I'd like to expand and clarify what Maximo wrote.
In either of the GEN failure modes that he mentioned (loss of A or loss of B), there will be no power to the airframe to keep the battery charged. If GEN B is lost, the engine continues to run on GEN A and the airframe gets no power. If GEN A is lost, the ECU will steal GEN B and again, the airframe gets no power. In either case the engine will run on the remaining GEN and the airframe will run on battery only.
As long as the Battery Master switch is closed, then everything that's downstream of the Battery Contactor continues to be powered by the battery. Your avionics will not know that anything has happened and will not switch to their own battery backups, as they'll still be powered by the ship's battery. The only way to force them to make the switch is to cut their normal source of power. I'm not familiar with the Sling; perhaps you have an Avionics Bus switch that could accomplish this.
As you and Maximo noted, if both charging systems fail, the engine will quit. You'll have to close the EMS Backup (Rotax calls this Backup Battery) switch to restart the engine, then it will continue to run only as long as the battery lasts.

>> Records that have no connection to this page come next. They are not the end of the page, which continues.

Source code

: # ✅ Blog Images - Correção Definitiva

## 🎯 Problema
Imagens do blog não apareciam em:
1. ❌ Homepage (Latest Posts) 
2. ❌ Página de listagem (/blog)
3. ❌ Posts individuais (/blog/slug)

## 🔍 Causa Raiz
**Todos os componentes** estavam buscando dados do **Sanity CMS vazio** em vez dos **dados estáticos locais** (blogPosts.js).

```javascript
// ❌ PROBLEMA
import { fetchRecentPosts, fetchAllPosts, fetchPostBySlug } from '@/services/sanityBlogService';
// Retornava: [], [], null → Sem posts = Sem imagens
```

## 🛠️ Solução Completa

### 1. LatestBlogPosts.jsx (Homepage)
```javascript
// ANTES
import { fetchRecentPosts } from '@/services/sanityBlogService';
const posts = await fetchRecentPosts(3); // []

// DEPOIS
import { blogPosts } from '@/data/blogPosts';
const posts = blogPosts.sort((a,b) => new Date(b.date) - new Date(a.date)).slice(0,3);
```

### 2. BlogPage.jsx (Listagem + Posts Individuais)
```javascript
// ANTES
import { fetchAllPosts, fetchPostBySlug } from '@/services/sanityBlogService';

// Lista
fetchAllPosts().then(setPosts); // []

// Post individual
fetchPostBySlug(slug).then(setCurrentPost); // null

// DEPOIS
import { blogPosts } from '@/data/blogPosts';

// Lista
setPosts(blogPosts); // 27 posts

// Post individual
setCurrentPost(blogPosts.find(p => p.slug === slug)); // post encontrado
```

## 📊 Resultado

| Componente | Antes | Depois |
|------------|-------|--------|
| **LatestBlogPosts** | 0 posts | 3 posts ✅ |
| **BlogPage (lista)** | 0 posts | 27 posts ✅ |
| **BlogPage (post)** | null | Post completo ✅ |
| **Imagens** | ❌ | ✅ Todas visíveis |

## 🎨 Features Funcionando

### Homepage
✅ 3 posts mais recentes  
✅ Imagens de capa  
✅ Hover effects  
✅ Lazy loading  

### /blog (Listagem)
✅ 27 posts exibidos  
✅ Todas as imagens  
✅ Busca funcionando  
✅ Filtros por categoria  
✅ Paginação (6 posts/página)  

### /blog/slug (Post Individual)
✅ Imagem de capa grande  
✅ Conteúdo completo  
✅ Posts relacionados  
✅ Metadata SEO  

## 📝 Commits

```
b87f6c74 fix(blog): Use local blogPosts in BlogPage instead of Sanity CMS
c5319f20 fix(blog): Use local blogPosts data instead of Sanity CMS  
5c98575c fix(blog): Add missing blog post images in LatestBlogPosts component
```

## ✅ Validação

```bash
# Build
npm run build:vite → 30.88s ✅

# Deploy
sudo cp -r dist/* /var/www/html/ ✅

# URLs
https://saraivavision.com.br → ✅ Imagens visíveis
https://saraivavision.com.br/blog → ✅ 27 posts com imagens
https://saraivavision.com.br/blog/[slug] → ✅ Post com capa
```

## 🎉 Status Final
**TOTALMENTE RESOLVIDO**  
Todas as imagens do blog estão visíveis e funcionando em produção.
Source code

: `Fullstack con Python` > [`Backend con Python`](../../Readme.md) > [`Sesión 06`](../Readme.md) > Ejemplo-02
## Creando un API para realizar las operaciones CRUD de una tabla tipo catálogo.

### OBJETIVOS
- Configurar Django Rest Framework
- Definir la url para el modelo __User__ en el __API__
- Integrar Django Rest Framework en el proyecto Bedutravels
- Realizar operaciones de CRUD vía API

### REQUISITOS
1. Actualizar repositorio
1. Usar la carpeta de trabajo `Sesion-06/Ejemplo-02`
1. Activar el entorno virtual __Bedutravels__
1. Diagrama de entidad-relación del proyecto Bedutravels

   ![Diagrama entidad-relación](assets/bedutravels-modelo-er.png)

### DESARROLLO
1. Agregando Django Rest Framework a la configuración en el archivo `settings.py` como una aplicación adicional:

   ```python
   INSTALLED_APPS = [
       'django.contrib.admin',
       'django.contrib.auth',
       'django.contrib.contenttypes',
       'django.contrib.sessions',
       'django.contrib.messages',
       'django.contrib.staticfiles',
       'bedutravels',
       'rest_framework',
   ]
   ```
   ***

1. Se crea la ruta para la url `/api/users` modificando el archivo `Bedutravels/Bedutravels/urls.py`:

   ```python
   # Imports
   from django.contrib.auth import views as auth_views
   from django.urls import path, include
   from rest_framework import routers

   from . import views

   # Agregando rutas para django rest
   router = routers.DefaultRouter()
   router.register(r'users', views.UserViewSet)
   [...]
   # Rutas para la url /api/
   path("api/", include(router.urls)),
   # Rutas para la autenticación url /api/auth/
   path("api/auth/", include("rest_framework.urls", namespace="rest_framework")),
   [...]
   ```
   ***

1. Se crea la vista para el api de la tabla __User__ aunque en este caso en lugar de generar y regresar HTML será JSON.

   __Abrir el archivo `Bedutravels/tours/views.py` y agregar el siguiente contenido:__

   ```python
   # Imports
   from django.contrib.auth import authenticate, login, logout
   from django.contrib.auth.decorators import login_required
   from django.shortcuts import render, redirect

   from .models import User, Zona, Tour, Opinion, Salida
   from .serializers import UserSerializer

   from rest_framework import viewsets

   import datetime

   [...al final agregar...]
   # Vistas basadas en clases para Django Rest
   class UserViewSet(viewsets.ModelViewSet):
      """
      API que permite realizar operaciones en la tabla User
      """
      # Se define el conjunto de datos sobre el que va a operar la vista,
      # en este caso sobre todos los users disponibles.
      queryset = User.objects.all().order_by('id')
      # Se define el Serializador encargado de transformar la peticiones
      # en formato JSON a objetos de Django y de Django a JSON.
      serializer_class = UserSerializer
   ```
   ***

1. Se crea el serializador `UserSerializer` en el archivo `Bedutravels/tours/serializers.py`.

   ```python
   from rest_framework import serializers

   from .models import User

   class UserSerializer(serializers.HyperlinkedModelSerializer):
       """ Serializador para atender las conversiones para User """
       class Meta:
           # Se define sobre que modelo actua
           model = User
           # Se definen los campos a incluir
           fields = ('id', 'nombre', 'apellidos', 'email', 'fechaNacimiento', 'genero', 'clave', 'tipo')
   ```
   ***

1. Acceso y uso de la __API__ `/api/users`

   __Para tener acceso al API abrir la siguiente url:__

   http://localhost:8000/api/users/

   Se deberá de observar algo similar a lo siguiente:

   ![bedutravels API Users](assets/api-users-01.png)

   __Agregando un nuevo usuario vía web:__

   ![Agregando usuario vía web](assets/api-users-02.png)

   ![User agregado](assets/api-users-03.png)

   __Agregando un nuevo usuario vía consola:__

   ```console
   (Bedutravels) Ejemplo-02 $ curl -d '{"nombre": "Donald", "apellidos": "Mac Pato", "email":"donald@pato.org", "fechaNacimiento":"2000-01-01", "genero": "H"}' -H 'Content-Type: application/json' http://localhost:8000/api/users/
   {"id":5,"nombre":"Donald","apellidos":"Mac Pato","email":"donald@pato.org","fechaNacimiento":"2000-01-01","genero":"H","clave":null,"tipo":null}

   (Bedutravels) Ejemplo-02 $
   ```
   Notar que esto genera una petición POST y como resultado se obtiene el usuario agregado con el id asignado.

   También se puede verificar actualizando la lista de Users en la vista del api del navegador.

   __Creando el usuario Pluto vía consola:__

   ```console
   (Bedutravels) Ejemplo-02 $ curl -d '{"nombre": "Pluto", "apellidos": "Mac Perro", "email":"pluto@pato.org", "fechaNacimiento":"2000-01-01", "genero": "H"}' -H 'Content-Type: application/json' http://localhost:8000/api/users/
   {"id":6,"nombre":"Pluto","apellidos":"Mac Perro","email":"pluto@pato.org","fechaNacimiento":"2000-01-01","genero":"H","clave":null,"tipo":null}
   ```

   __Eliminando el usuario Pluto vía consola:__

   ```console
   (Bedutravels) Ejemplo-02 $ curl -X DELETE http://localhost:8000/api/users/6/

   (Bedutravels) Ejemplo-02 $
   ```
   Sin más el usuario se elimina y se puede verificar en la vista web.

With a lead-acid battery you'll see declining voltage that will give you some advance warning that the battery is getting critically low.
Not so with a lithium battery; they hold up their terminal voltage until very near end of charge, then voltage goes off a cliff. As you can see in the attached graph, you'll be lucky to see more than 0.5V difference between 40% and 80% discharged. Engine failure is likely to be very sudden as the battery's BMS cuts output to protect the cells against over-discharge.
This is likely the main reason why Rotax specifies a 16Ah battery for the 900-series iS engines. They have no idea which battery chemistry will be used, what avionics or other loads are installed in any particular aircraft, or how its electrical system is configured, so they specify a high capacity battery in hopes of getting you on the ground before it goes dead.
It's a good idea to develop an electrical load-shedding plan in the event that this happens. Again, I don't know what the Sling's electrical architecture looks like so I can't make any specific recommendations, but your goal should be to get as much load off of the battery as possible to maximize battery energy available to the engine. I would do this when the first charging system fails, just in case the second follows it.
Some manufacturers and amateur builders are using, e.g., EarthX ETX-680 batteries with these engines, despite the fact that, even when new, they fall well short of the Rotax specification. After three or four years on the firewall, how long will one of them -- or a similar capacity battery of any chemistry, for that matter -- run an ECU, ignition modules and high pressure fuel pump? Has the owner/pilot tested the battery and done the math? How about if there's no load-shedding plan and all of the avionics and lights are left on?
Granted, this is a pretty low-likelihood scenario, but it's probably worth thinking about before it happens.